Bulimia, also known as bulimia nervosa, is an eating disorder that is characterized by uncontrolled and excessive food intake episodes. Generally, these episodes are accompanied by a subsequent provocation of vomiting or consumption of laxatives to expel food from the body, and subsequent feelings of guilt and shame.
In this sense, there are two types of bulimia nervosa: purgative and non-purgative. In the first, the person self-induces vomiting or uses laxatives or diuretics to expel the food. In the second, the individual chooses rather to fast or exercise a lot the days after the intake.
Bulimia begins to manifest between adolescence and adulthood, and affects both men and women, although the number of women who suffer from it is considerably higher, at a rate of ten women for each man.
As such, the word bulimia comes from the Greek βουλιμία (boulimía), from βούλιμος (boúlimos), which literally translates ‘hunger for ox’, but that we can understand as ‘very hungry’.
Bulimia and anorexia
Anorexia, as such, is a symptom that is characterized by the absence or lack of appetite.
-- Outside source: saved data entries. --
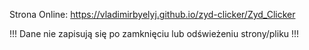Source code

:Strona Online:
https://vladimirbyelyj.github.io/zyd-clicker/Zyd_Clicker

!!! Dane nie zapisują się po zamknięciu lub odświeżeniu strony/pliku !!!
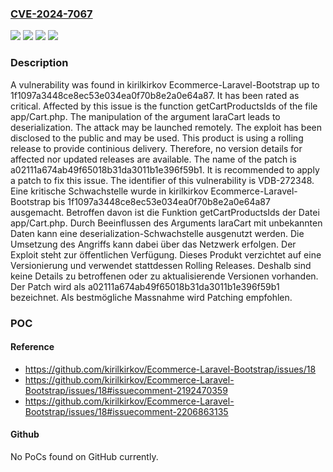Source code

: ### [CVE-2024-7067](https://cve.mitre.org/cgi-bin/cvename.cgi?name=CVE-2024-7067)
![](https://img.shields.io/static/v1?label=Product&message=Ecommerce-Laravel-Bootstrap&color=blue)
![](https://img.shields.io/static/v1?label=Version&message=0%20&color=brightgreen)
![](https://img.shields.io/static/v1?label=Version&message=1f1097a3448ce8ec53e034ea0f70b8e2a0e64a87%20&color=brightgreen)
![](https://img.shields.io/static/v1?label=Vulnerability&message=CWE-502%20Deserialization&color=brightgreen)

### Description

A vulnerability was found in kirilkirkov Ecommerce-Laravel-Bootstrap up to 1f1097a3448ce8ec53e034ea0f70b8e2a0e64a87. It has been rated as critical. Affected by this issue is the function getCartProductsIds of the file app/Cart.php. The manipulation of the argument laraCart leads to deserialization. The attack may be launched remotely. The exploit has been disclosed to the public and may be used. This product is using a rolling release to provide continious delivery. Therefore, no version details for affected nor updated releases are available. The name of the patch is a02111a674ab49f65018b31da3011b1e396f59b1. It is recommended to apply a patch to fix this issue. The identifier of this vulnerability is VDB-272348.
Eine kritische Schwachstelle wurde in kirilkirkov Ecommerce-Laravel-Bootstrap bis 1f1097a3448ce8ec53e034ea0f70b8e2a0e64a87 ausgemacht. Betroffen davon ist die Funktion getCartProductsIds der Datei app/Cart.php. Durch Beeinflussen des Arguments laraCart mit unbekannten Daten kann eine deserialization-Schwachstelle ausgenutzt werden. Die Umsetzung des Angriffs kann dabei über das Netzwerk erfolgen. Der Exploit steht zur öffentlichen Verfügung. Dieses Produkt verzichtet auf eine Versionierung und verwendet stattdessen Rolling Releases. Deshalb sind keine Details zu betroffenen oder zu aktualisierende Versionen vorhanden. Der Patch wird als a02111a674ab49f65018b31da3011b1e396f59b1 bezeichnet. Als bestmögliche Massnahme wird Patching empfohlen.

### POC

#### Reference
- https://github.com/kirilkirkov/Ecommerce-Laravel-Bootstrap/issues/18
- https://github.com/kirilkirkov/Ecommerce-Laravel-Bootstrap/issues/18#issuecomment-2192470359
- https://github.com/kirilkirkov/Ecommerce-Laravel-Bootstrap/issues/18#issuecomment-2206863135

#### Github
No PoCs found on GitHub currently.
In this sense, it differs sharply from bulimia, which is an eating disorder that is characterized by uncontrollable cravings and episodes of excessive food intake.
On the other hand, anorexia nervosa is an eating disorder that is characterized by self-induced weight loss due to a distortion of body image, and that has serious psychological and physical consequences for the health of the patient.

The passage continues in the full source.